⟨

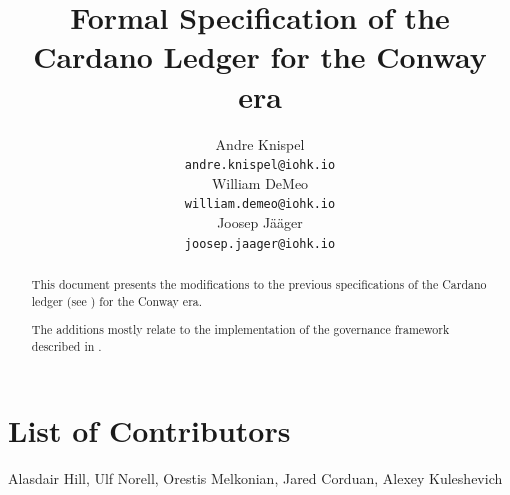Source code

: \documentclass[11pt,a4paper,dvipsnames]{article}
\begin{document}
\title{Formal Specification of the Cardano Ledger for the Conway era}

\author{
   Andre Knispel \\ {\small \texttt{andre.knispel@iohk.io}} \\
   William DeMeo \\ {\small \texttt{william.demeo@iohk.io}} \\
   Joosep Jääger \\ {\small \texttt{joosep.jaager@iohk.io}} \\
   }

\date{}

\maketitle

\begin{abstract}
  This document presents the modifications to the previous
  specifications of the Cardano ledger (see
  \cite{cardano_shelley_spec,cardano_shelley_ma_spec,cardano_alonzo_spec,cardano_babbage_spec})
  for the Conway era.

  The additions mostly relate to the implementation of the governance
  framework described in \cite{cip1694}.
\end{abstract}

\section*{List of Contributors}
\label{acknowledgements}

Alasdair Hill, Ulf Norell, Orestis Melkonian, Jared Corduan, Alexey Kuleshevich

\tableofcontents


















\clearpage

\appendix




\end{document}

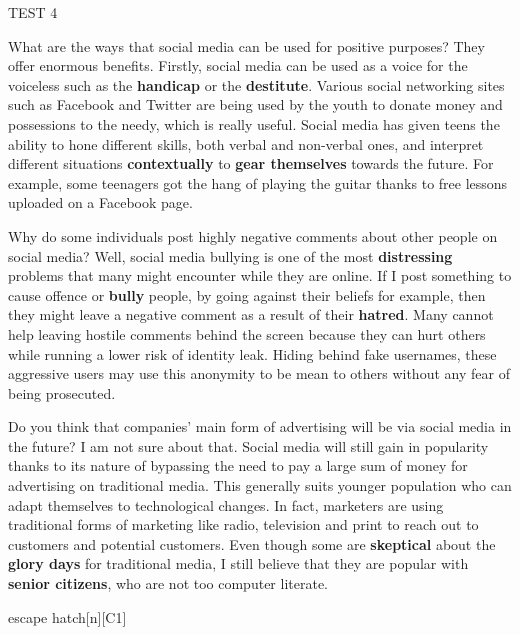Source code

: \begin{glossarymc}[Cambridge 13]
\begin{test}{TEST 4}
    \begin{qa}{What are the ways that social media can be used for positive purposes?}
    They offer enormous benefits. Firstly, social media can be used as a voice for the voiceless such as the \textbf{handicap} or the \textbf{destitute}. Various social networking sites such as Facebook and Twitter are being used by the youth to donate money and possessions to the needy, which is really useful. Social media has given teens the ability to hone different skills, both verbal and non-verbal ones, and interpret different situations \textbf{contextually} to \textbf{gear themselves} towards the future. For example, some teenagers got the hang of playing the guitar thanks to free lessons uploaded on a Facebook page.
    \end{qa}

    \begin{qa}{Why do some individuals post highly negative comments about other people on social media?}
    Well, social media bullying is one of the most \textbf{distressing} problems that many might encounter while they are online. If I post something to cause offence or \textbf{bully} people, by going against their beliefs for example, then they might leave a negative comment as a result of their \textbf{hatred}. Many cannot help leaving hostile comments behind the screen because they can hurt others while running a lower risk of identity leak. Hiding behind fake usernames, these aggressive users may use this anonymity to be mean to others without any fear of being prosecuted.
    \end{qa}

    \begin{qa}{Do you think that companies’ main form of advertising will be via social media in the future?}
    I am not sure about that. Social media will still gain in popularity thanks to its nature of bypassing the need to pay a large sum of money for advertising on traditional media. This generally suits younger population who can adapt themselves to technological changes. In fact, marketers are using traditional forms of marketing like radio, television and print to reach out to customers and potential customers. Even though some are \textbf{skeptical} about the \textbf{glory days} for traditional media, I still believe that they are popular with \textbf{senior citizens}, who are not too computer literate.
    \end{qa}

        \begin{VocabExplain}[Part 3]
            \begin{ExplainCard}{escape hatch}[n][C1]
            \end{ExplainCard}


\end{VocabExplain}
\end{test}
\end{glossarymc}
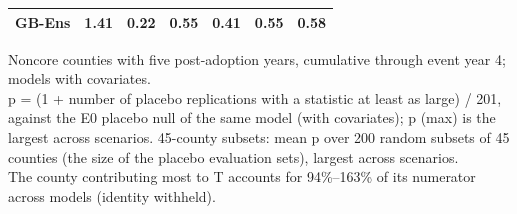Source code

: \begin{table}
\begin{tabular*}{1\linewidth}{@{\extracolsep{\fill}}lrrrrrr}
GB-Ens & 1.41 & 0.22 & 0.55 & 0.41 & 0.55 & 0.58 \\ 
\bottomrule
\end{tabular*}
\begin{minipage}{\linewidth}
\vspace{.05em}
Noncore counties with five post-adoption years, cumulative through event year 4; models with covariates.\\
p = (1 + number of placebo replications with a statistic at least as large) / 201, against the E0 placebo null of the same model (with covariates); p (max) is the largest across scenarios. 45-county subsets: mean p over 200 random subsets of 45 counties (the size of the placebo evaluation sets), largest across scenarios.\\
The county contributing most to T accounts for 94\%–163\% of its numerator across models (identity withheld).\\
\end{minipage}
\end{table}

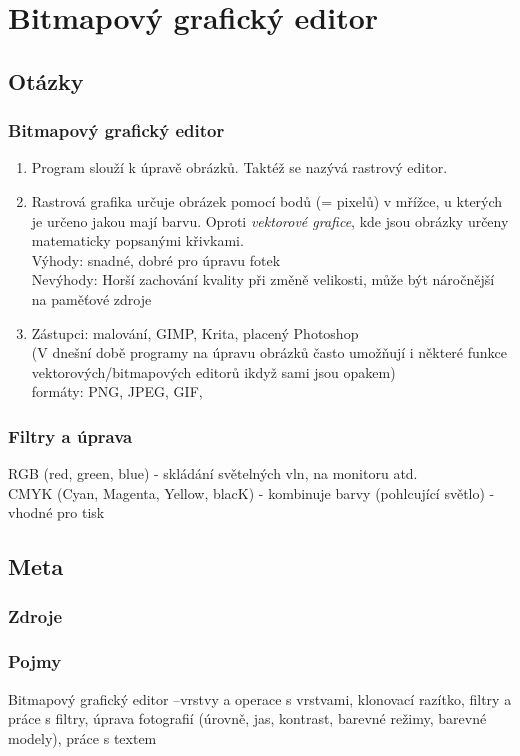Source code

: \documentclass[12pt]{article}
\begin{document}
\section{Bitmapový grafický editor}
\subsection{Otázky}
\subsubsection{Bitmapový grafický editor}
\begin{enumerate}
\item Program slouží k úpravě obrázků. Taktéž se nazývá rastrový editor.
\item Rastrová grafika určuje obrázek pomocí bodů (= pixelů) v mřížce, u kterých je určeno jakou mají barvu. Oproti \emph{vektorové grafice}, kde jsou obrázky určeny matematicky  popsanými křivkami.\\
Výhody: snadné, dobré pro úpravu fotek\\
Nevýhody: Horší zachování kvality při změně velikosti, může být náročnější na paměťové zdroje
\item Zástupci: malování, GIMP, Krita, placený Photoshop\\
(V dnešní době programy na úpravu obrázků často umožňují i některé funkce vektorových/bitmapových editorů ikdyž sami jsou opakem)\\
formáty: PNG, JPEG, GIF,
\end{enumerate}
\subsubsection{Filtry a úprava}
RGB (red, green, blue) - skládání světelných vln, na monitoru atd.\\
CMYK (Cyan, Magenta, Yellow, blacK) - kombinuje barvy (pohlcující světlo) - vhodné pro tisk		
\subsection{Meta}
\subsubsection{Zdroje}
\subsubsection{Pojmy}
Bitmapový grafický editor –vrstvy a operace s vrstvami, klonovací razítko, filtry a práce s filtry, úprava fotografií (úrovně, jas, kontrast, barevné režimy, barevné modely), práce s textem
\end{document}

⟩

▶ [Problem details]
Each record is to be copied word for word, with no images carried over.

▶ [Expected answer]
Source code

: \documentclass[11pt,a4paper,dvipsnames]{article}
\begin{document}
\title{Formal Specification of the Cardano Ledger for the Conway era}

\author{
   Andre Knispel \\ {\small \texttt{andre.knispel@iohk.io}} \\
   William DeMeo \\ {\small \texttt{william.demeo@iohk.io}} \\
   Joosep Jääger \\ {\small \texttt{joosep.jaager@iohk.io}} \\
   }

\date{}

\maketitle

\begin{abstract}
  This document presents the modifications to the previous
  specifications of the Cardano ledger (see
  \cite{cardano_shelley_spec,cardano_shelley_ma_spec,cardano_alonzo_spec,cardano_babbage_spec})
  for the Conway era.

  The additions mostly relate to the implementation of the governance
  framework described in \cite{cip1694}.
\end{abstract}

\section*{List of Contributors}
\label{acknowledgements}

Alasdair Hill, Ulf Norell, Orestis Melkonian, Jared Corduan, Alexey Kuleshevich

\tableofcontents


















\clearpage

\appendix




\end{document}

Source code

: \begin{glossarymc}[Cambridge 13]
\begin{test}{TEST 4}
    \begin{qa}{What are the ways that social media can be used for positive purposes?}
    They offer enormous benefits. Firstly, social media can be used as a voice for the voiceless such as the \textbf{handicap} or the \textbf{destitute}. Various social networking sites such as Facebook and Twitter are being used by the youth to donate money and possessions to the needy, which is really useful. Social media has given teens the ability to hone different skills, both verbal and non-verbal ones, and interpret different situations \textbf{contextually} to \textbf{gear themselves} towards the future. For example, some teenagers got the hang of playing the guitar thanks to free lessons uploaded on a Facebook page.
    \end{qa}

    \begin{qa}{Why do some individuals post highly negative comments about other people on social media?}
    Well, social media bullying is one of the most \textbf{distressing} problems that many might encounter while they are online. If I post something to cause offence or \textbf{bully} people, by going against their beliefs for example, then they might leave a negative comment as a result of their \textbf{hatred}. Many cannot help leaving hostile comments behind the screen because they can hurt others while running a lower risk of identity leak. Hiding behind fake usernames, these aggressive users may use this anonymity to be mean to others without any fear of being prosecuted.
    \end{qa}

    \begin{qa}{Do you think that companies’ main form of advertising will be via social media in the future?}
    I am not sure about that. Social media will still gain in popularity thanks to its nature of bypassing the need to pay a large sum of money for advertising on traditional media. This generally suits younger population who can adapt themselves to technological changes. In fact, marketers are using traditional forms of marketing like radio, television and print to reach out to customers and potential customers. Even though some are \textbf{skeptical} about the \textbf{glory days} for traditional media, I still believe that they are popular with \textbf{senior citizens}, who are not too computer literate.
    \end{qa}

        \begin{VocabExplain}[Part 3]
            \begin{ExplainCard}{escape hatch}[n][C1]
            \end{ExplainCard}


\end{VocabExplain}
\end{test}
\end{glossarymc}
Source code

: \begin{table}
\begin{tabular*}{1\linewidth}{@{\extracolsep{\fill}}lrrrrrr}
GB-Ens & 1.41 & 0.22 & 0.55 & 0.41 & 0.55 & 0.58 \\ 
\bottomrule
\end{tabular*}
\begin{minipage}{\linewidth}
\vspace{.05em}
Noncore counties with five post-adoption years, cumulative through event year 4; models with covariates.\\
p = (1 + number of placebo replications with a statistic at least as large) / 201, against the E0 placebo null of the same model (with covariates); p (max) is the largest across scenarios. 45-county subsets: mean p over 200 random subsets of 45 counties (the size of the placebo evaluation sets), largest across scenarios.\\
The county contributing most to T accounts for 94\%–163\% of its numerator across models (identity withheld).\\
\end{minipage}
\end{table}

Source code

: \documentclass[12pt]{article}
\begin{document}
\section{Bitmapový grafický editor}
\subsection{Otázky}
\subsubsection{Bitmapový grafický editor}
\begin{enumerate}
\item Program slouží k úpravě obrázků. Taktéž se nazývá rastrový editor.
\item Rastrová grafika určuje obrázek pomocí bodů (= pixelů) v mřížce, u kterých je určeno jakou mají barvu. Oproti \emph{vektorové grafice}, kde jsou obrázky určeny matematicky  popsanými křivkami.\\
Výhody: snadné, dobré pro úpravu fotek\\
Nevýhody: Horší zachování kvality při změně velikosti, může být náročnější na paměťové zdroje
\item Zástupci: malování, GIMP, Krita, placený Photoshop\\
(V dnešní době programy na úpravu obrázků často umožňují i některé funkce vektorových/bitmapových editorů ikdyž sami jsou opakem)\\
formáty: PNG, JPEG, GIF,
\end{enumerate}
\subsubsection{Filtry a úprava}
RGB (red, green, blue) - skládání světelných vln, na monitoru atd.\\
CMYK (Cyan, Magenta, Yellow, blacK) - kombinuje barvy (pohlcující světlo) - vhodné pro tisk		
\subsection{Meta}
\subsubsection{Zdroje}
\subsubsection{Pojmy}
Bitmapový grafický editor –vrstvy a operace s vrstvami, klonovací razítko, filtry a práce s filtry, úprava fotografií (úrovně, jas, kontrast, barevné režimy, barevné modely), práce s textem
\end{document}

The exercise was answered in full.